### PROBLEM REQUIREMENTS
The answer must consist only of the lines from the line with "The aim of this" to the line with "The data set", both included, exactly as they stand below.

[Items from a data source]

━━━━━━━━━━━━━━━━━━━━

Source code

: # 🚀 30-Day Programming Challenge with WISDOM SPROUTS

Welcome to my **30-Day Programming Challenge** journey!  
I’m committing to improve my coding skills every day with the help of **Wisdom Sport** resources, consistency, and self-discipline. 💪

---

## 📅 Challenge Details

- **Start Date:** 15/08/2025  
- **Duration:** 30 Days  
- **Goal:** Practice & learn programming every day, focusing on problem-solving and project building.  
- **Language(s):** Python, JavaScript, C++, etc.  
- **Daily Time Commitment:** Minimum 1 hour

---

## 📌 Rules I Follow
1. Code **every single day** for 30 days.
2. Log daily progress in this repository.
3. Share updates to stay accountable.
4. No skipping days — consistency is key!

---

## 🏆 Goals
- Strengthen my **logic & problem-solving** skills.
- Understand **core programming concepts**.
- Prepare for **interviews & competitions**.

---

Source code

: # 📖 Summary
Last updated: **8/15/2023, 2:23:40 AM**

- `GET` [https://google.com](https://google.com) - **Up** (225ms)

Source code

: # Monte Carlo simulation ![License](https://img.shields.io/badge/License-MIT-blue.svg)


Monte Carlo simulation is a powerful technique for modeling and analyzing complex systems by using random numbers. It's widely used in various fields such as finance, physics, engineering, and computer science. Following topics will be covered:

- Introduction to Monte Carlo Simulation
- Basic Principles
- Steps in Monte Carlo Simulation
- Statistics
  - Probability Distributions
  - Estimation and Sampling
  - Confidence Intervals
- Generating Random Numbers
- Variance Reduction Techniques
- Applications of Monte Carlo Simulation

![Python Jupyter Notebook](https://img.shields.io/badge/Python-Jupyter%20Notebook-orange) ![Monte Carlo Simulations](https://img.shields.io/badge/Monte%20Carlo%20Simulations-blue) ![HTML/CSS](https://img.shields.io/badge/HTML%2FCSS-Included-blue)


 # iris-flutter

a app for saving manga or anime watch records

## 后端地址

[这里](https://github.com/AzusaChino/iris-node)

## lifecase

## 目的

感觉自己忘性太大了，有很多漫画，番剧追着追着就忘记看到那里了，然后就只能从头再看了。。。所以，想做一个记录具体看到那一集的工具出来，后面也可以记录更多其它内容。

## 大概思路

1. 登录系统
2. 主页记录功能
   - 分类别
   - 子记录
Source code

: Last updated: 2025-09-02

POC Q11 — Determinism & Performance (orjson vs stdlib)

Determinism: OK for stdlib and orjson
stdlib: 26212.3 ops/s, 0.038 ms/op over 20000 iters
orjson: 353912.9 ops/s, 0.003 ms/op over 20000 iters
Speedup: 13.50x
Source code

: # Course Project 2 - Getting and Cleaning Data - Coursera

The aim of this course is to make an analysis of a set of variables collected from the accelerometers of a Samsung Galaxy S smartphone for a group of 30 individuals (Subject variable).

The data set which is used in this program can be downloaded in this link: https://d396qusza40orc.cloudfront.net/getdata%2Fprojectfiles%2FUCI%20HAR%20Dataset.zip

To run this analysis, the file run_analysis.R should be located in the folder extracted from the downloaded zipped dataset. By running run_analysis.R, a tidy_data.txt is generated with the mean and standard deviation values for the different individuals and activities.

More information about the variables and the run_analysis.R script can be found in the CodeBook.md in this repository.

━━━━━━━━━━━━━━━━━━━━

### ANSWER TO THIS TASK
The aim of this course is to make an analysis of a set of variables collected from the accelerometers of a Samsung Galaxy S smartphone for a group of 30 individuals (Subject variable).

The data set which is used in this program can be downloaded in this link: https://d396qusza40orc.cloudfront.net/getdata%2Fprojectfiles%2FUCI%20HAR%20Dataset.zip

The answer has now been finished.